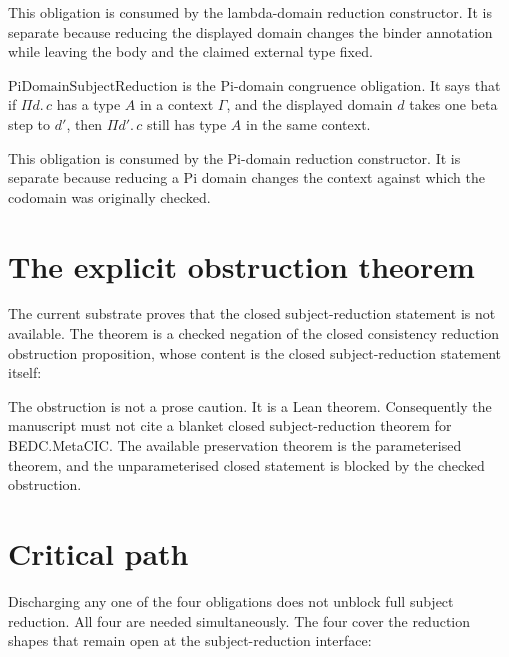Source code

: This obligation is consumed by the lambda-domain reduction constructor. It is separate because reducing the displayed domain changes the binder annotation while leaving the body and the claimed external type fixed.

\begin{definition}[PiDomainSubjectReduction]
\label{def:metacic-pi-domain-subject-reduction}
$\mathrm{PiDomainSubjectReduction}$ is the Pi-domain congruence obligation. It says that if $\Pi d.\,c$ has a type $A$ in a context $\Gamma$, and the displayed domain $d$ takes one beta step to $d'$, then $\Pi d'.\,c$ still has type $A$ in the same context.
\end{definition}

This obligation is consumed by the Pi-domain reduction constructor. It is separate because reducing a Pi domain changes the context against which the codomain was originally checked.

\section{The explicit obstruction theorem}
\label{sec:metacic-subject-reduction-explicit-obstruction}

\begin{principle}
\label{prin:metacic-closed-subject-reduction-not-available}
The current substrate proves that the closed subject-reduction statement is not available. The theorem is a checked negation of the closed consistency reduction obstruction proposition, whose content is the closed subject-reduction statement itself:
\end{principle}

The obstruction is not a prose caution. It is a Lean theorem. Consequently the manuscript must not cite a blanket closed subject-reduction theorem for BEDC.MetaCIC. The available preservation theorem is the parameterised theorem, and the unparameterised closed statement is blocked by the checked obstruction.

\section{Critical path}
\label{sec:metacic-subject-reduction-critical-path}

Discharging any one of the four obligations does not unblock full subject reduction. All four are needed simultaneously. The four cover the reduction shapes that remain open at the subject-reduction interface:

-=-=-=-=-

- Action item -
Write the records above out again word for word, skipping each picture.

- Your response -
Source code

: This obligation is consumed by the lambda-domain reduction constructor. It is separate because reducing the displayed domain changes the binder annotation while leaving the body and the claimed external type fixed.

\begin{definition}[PiDomainSubjectReduction]
\label{def:metacic-pi-domain-subject-reduction}
$\mathrm{PiDomainSubjectReduction}$ is the Pi-domain congruence obligation. It says that if $\Pi d.\,c$ has a type $A$ in a context $\Gamma$, and the displayed domain $d$ takes one beta step to $d'$, then $\Pi d'.\,c$ still has type $A$ in the same context.
\end{definition}

This obligation is consumed by the Pi-domain reduction constructor. It is separate because reducing a Pi domain changes the context against which the codomain was originally checked.

\section{The explicit obstruction theorem}
\label{sec:metacic-subject-reduction-explicit-obstruction}

\begin{principle}
\label{prin:metacic-closed-subject-reduction-not-available}
The current substrate proves that the closed subject-reduction statement is not available. The theorem is a checked negation of the closed consistency reduction obstruction proposition, whose content is the closed subject-reduction statement itself:
\end{principle}

The obstruction is not a prose caution. It is a Lean theorem. Consequently the manuscript must not cite a blanket closed subject-reduction theorem for BEDC.MetaCIC. The available preservation theorem is the parameterised theorem, and the unparameterised closed statement is blocked by the checked obstruction.

\section{Critical path}
\label{sec:metacic-subject-reduction-critical-path}

Discharging any one of the four obligations does not unblock full subject reduction. All four are needed simultaneously. The four cover the reduction shapes that remain open at the subject-reduction interface:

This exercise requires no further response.